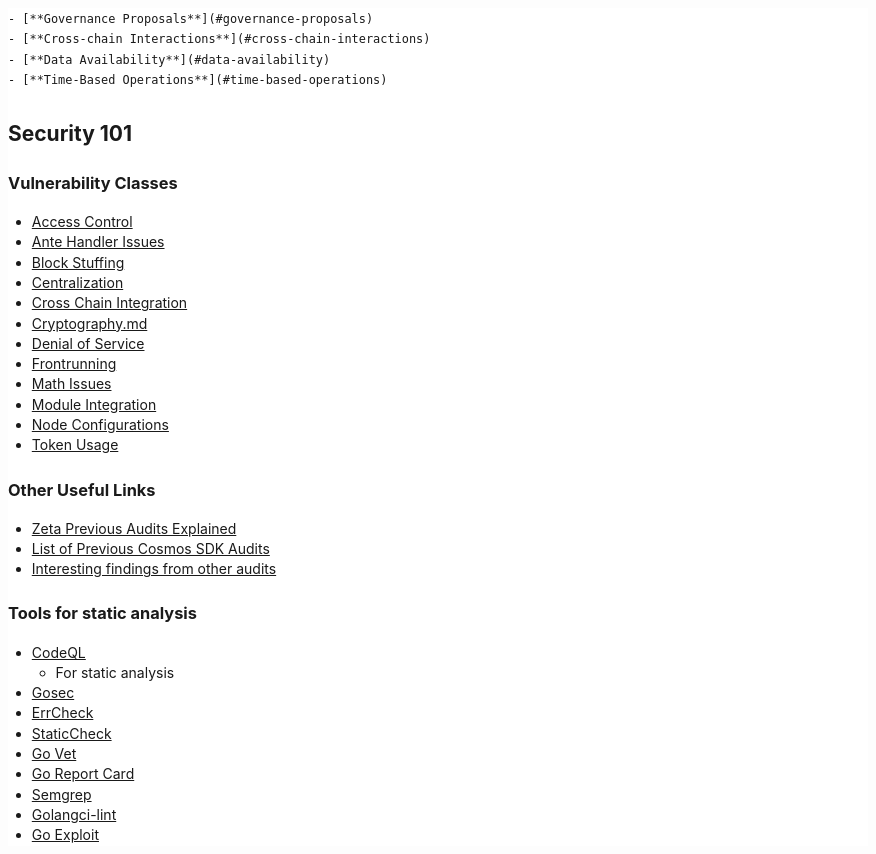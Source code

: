     - [**Governance Proposals**](#governance-proposals)
    - [**Cross-chain Interactions**](#cross-chain-interactions)
    - [**Data Availability**](#data-availability)
    - [**Time-Based Operations**](#time-based-operations)

## Security 101

### Vulnerability Classes 
- [Access Control](https://github.com/O-Three-Two/2023-10-zetachain-alpha/blob/main/phase-1/vulnerabilities/AccessControl.md)
- [Ante Handler Issues](https://github.com/O-Three-Two/2023-10-zetachain-alpha/blob/main/phase-1/vulnerabilities/AnteHandlerIssues.md)
- [Block Stuffing](https://github.com/O-Three-Two/2023-10-zetachain-alpha/blob/main/phase-1/vulnerabilities/BlockStuffing.md)
- [Centralization](https://github.com/O-Three-Two/2023-10-zetachain-alpha/blob/main/phase-1/vulnerabilities/Centralization.md)
- [Cross Chain Integration](https://github.com/O-Three-Two/2023-10-zetachain-alpha/blob/main/phase-1/vulnerabilities/CrossChainIntegration.md)
- [Cryptography.md](https://github.com/O-Three-Two/2023-10-zetachain-alpha/blob/main/phase-1/vulnerabilities/Cryptography.md)
- [Denial of Service](https://github.com/O-Three-Two/2023-10-zetachain-alpha/blob/main/phase-1/vulnerabilities/DenialOfService.md)
- [Frontrunning](https://github.com/O-Three-Two/2023-10-zetachain-alpha/blob/main/phase-1/vulnerabilities/Frontrunning.md)
- [Math Issues](https://github.com/O-Three-Two/2023-10-zetachain-alpha/blob/main/phase-1/vulnerabilities/MathIssues.md)
- [Module Integration](https://github.com/O-Three-Two/2023-10-zetachain-alpha/blob/main/phase-1/vulnerabilities/ModuleIntegration.md)
- [Node Configurations](https://github.com/O-Three-Two/2023-10-zetachain-alpha/blob/main/phase-1/vulnerabilities/NodeConfigurations.md)
- [Token Usage](https://github.com/O-Three-Two/2023-10-zetachain-alpha/blob/main/phase-1/vulnerabilities/TokenUsage.md)


### Other Useful Links 
- [Zeta Previous Audits Explained](https://github.com/O-Three-Two/2023-10-zetachain-alpha/blob/main/phase-1/vulnerabilities/ZetachainPreviousAuditsExplained.md)
- [List of Previous Cosmos SDK Audits](https://github.com/O-Three-Two/2023-10-zetachain-alpha/blob/main/phase-1/vulnerabilities/ListOfPreviousAudits.md)
- [Interesting findings from other audits](https://github.com/O-Three-Two/2023-10-zetachain-alpha/blob/main/phase-1/vulnerabilities/NotableOtherAuditFindings.md)

### Tools for static analysis

- [CodeQL](https://github.com/crypto-com/cosmos-sdk-codeql/tree/main)
  - For static analysis
- [Gosec](https://github.com/cosmos/gosec)
- [ErrCheck](https://github.com/kisielk/errcheck)
- [StaticCheck](https://staticcheck.io/)
- [Go Vet](https://golang.org/cmd/vet/)
- [Go Report Card](https://goreportcard.com/)
- [Semgrep](https://github.com/trailofbits/semgrep-rules)
- [Golangci-lint](https://github.com/golangci/golangci-lint)
- [Go Exploit](https://vulncheck.com/blog/go-exploit)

[Work instructions]:
Quote the line that contains "- [Semgrep](https://github.com/trailofbits/semgrep-rules)" and each line after it through the end of the data, exactly, leaving out everything else.

[Exercise result]:
- [Semgrep](https://github.com/trailofbits/semgrep-rules)
- [Golangci-lint](https://github.com/golangci/golangci-lint)
- [Go Exploit](https://vulncheck.com/blog/go-exploit)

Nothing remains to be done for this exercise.